W parafii pw. św. Wojciecha w Koszalinie od niedzieli trwają rekolekcje, które prowadzi znany w Polsce i za granicą kaznodzieja - ks. Piotr Pawlukiewicz. To rekolekcje parafialne, choć ze względu na sympatię, jaką jest obdarzany, licznie biorą w nich udział także koszalinianie z innych parafii.
Co ciekawe, mimo że trzeci dzień rekolekcji kończył się nauką stanową dla kobiet, mało który z mężczyzn opuścił świątynię po zakończeniu Mszy św. Panowie mogli się więc dowiedzieć, jakie rady kapłan dawał kobietom.
Były to głównie podpowiedzi, by pozwolić mężczyźnie być mężczyzną, nie wyręczać go, nie wyprzedzać we wszystkim. Za wzór kobiecej postawy wobec małżonka ks. Piotr postawił przed słuchaczami Maryję.
- Najbardziej bolesną próbą dla Matki Bożej była Gogota. To niepojęte patrzeć, jak brutalnie zabijają Syna - czystego, mądrego, Bożego, bez winy. To była dla Maryi najbardziej bolesna próba. Ale najbardziej niebezpieczna próba była inna: monotonia - powiedział jeszcze w homilii mszalnej i na licznych przykładach pokazywał pułapki, w które można wpaść, jeśli nie umie się cierpliwie czekać.
Natomiast naukę stanową dla kobiet ks.
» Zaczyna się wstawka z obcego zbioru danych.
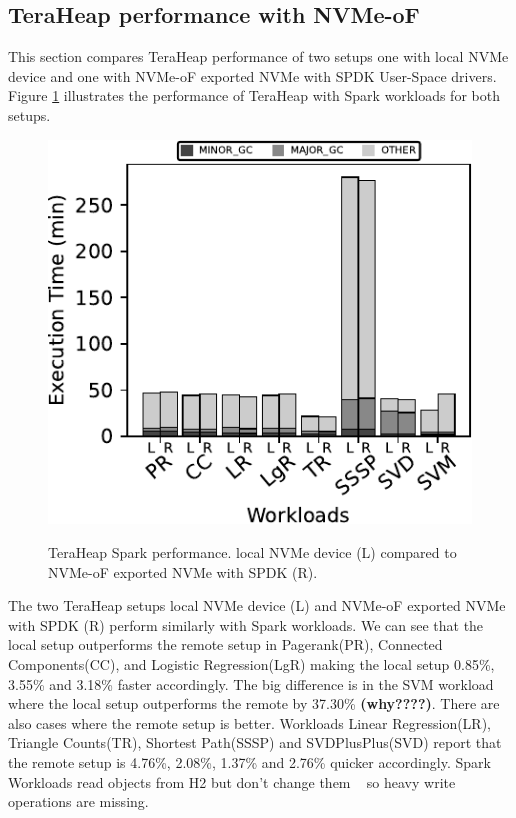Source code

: \subsection{TeraHeap performance with NVMe-oF}
\par This section compares TeraHeap performance of two setups one with local NVMe device and one with NVMe-oF exported NVMe with SPDK User-Space drivers. Figure \ref{fig:bench_spark} illustrates the performance of TeraHeap with Spark workloads for both setups. 
\begin{figure}[H]
  \includegraphics[width=\linewidth]{figures/bench_spark.pdf}\\
\caption{TeraHeap Spark performance. local NVMe device (L) compared to NVMe-oF exported NVMe with SPDK (R).}
\label{fig:bench_spark}
\end{figure}
The two TeraHeap setups local NVMe device (L) and NVMe-oF exported NVMe with SPDK (R) perform similarly with Spark workloads. We can see that the local setup outperforms the remote setup in Pagerank(PR), Connected Components(CC), and Logistic Regression(LgR) making the local setup 0.85\%, 3.55\% and 3.18\% faster accordingly. The big difference is in the SVM workload where the local setup outperforms the remote by 37.30\% \textbf{(why????)}. There are also cases where the remote setup is better. Workloads Linear Regression(LR), Triangle Counts(TR), Shortest Path(SSSP) and SVDPlusPlus(SVD) report that the remote setup is 4.76\%, 2.08\%, 1.37\% and 2.76\% quicker accordingly. Spark Workloads read objects from H2 but don't change them  ~\cite{spark,teraheap} so heavy write operations are missing.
Pawlukiewicz rozpoczął od pokazania ich siły. - Bardzo często przywództwo duchowe nad jakąś wspólnotą obejmuje ktoś, kto jest najsilniejszy psychicznie, posiada wiedzę, siłę perswazji. Taka osoba staje się liderem grupy i może zarządzać wspólnotą w najmniejszych drobiazgach - diagnozował. - Tak się dzieje w niektórych małżeństwach, gdy kobieta mniej lub bardziej świadomie chce faceta usadzić na stołeczku, żeby był grzeczny.
Kaznodzieja podpowiadał paniom, by zechciały rozpoznać swoją rolę w życiu - w społeczeństwie i rodzinie - i zająć właściwą pozycję, nie wypychając nikogo z jego miejsca.
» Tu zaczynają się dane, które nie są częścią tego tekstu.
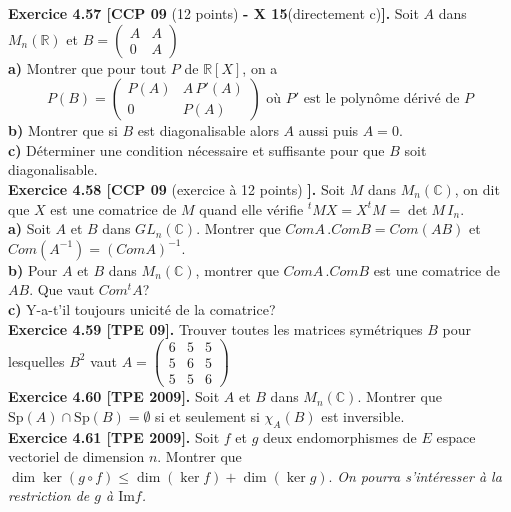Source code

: \documentclass[a4paper,12pt,francais]{article}
\newcommand{\field}[1]{\mathbb{#1}}
\newcommand{\R}{\field{R}}
\newcommand{\C}{\field{C}}
\newcommand{\im}{\mbox{Im}}
\begin{document}
\noindent
{\bf Exercice 4.57 [CCP 09} (12 points) {\bf - X 15}(directement c){\bf ].}
Soit $A$ dans $M_n(\R)$ et $B=\left( \begin{array}{cc} A&A\\ 0&A \end{array} \right)$\\
{\bf a)} Montrer que pour tout $P$ de $\R[X]$, on a 
$$P(B)=\left( \begin{array}{cc} P(A)& A\, P'(A)\\ 0&P(A) \end{array} \right) \mbox{ où $P'$ est le polynôme dérivé de } P$$
{\bf b)} Montrer que si $B$ est diagonalisable alors $A$ aussi puis $A=0$.\\
{\bf c)} Déterminer une condition nécessaire et suffisante pour que $B$ soit diagonalisable.\\

\noindent
{\bf Exercice 4.58 [CCP 09} (exercice à 12 points) {\bf ].}
Soit $M$ dans $M_n(\C)$, on dit que $X$ est une comatrice de $M$ quand elle vérifie $^tMX=X^tM=\det M \, I_n$.\\
{\bf a)} Soit $A$ et $B$ dans $GL_n(\C)$. Montrer que $Com A \,. Com B = Com (AB)$ et $Com (A^{-1})= (Com A)^{-1}$.\\
{\bf b)} Pour $A$ et $B$ dans $M_n(\C)$, montrer que $Com A \,. Com B$ est une comatrice de $AB$. Que vaut $Com ^t A$?\\
{\bf c)} Y-a-t'il toujours unicité de la comatrice?\\

\noindent
{\bf Exercice 4.59 [TPE 09]. }
 Trouver toutes les matrices symétriques $B$ pour lesquelles $B^2$ vaut
$A=\left( \begin{array}{ccc}
6&5&5\\
5&6&5\\
5&5&6
\end{array} \right)$\\

\noindent
{\bf Exercice 4.60 [TPE 2009].} Soit $A$ et $B$ dans $M_n(\C)$. Montrer que $\mbox{Sp}(A) \cap \mbox{Sp}(B)=\emptyset$ si et seulement si $\chi_A(B) $ est inversible.\\

\noindent
{\bf Exercice 4.61 [TPE 2009].} Soit $f$ et $g$ deux endomorphismes de $E$ espace vectoriel de dimension $n$. Montrer que $\dim \ker (g\circ f) \leqslant \dim(\ker f) + \dim(\ker g)$. {\it On pourra s'intéresser à la restriction de $g$ à $\im f$.}\\
\end{document}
Nauki ks. Pawlukiewicza okraszone były licznymi anegdotami, w czym zresztą tkwi siła jego przekazu, bowiem z chęcią słuchają go nawet ci, którzy jego dowcipy słyszą nie po raz pierwszy. - Te anegdoty trafiają do serca, bo są z życia wzięte. Ale przemawia też sam sposób mówienia: prosty, naturalny, codzienny - zauważa pani Monika z parafii św. Wojciecha.
Z nauk rekolekcyjnych przemówiły do niej najmocniej te o byciu dobrą, mądrą żoną. - Zdecydowanie jestem za taką rolą kobiety, która pozostawia miejsce mężczyźnie, to jest ważne - powiedziała parafianka. - Ale też jestem za tym, by w każdym związku, w małżeństwie, ale też po prostu w życiu społecznym, panował wzajemny szacunek. Nie jestem feministką, uważam, że szacunek należy się obydwu stronom: i kobietom, i mężczyznom.
Słuchaczek nie zraziła nawet przestroga, że po świetnie odbytych rekolekcjach człowiek nie staje się aniołem, przeciwnie, może pokłócić się ze współmałżonkiem i wprowadzić w rodzinie straszną atmosferę. Kaznodzieja podpowiadał im jednak drogę wyjścia z kryzysowych sytuacji: postawę prawdy, miłości, a także radości, której wzór mają w uśmiechu Maryi wobec Józefa.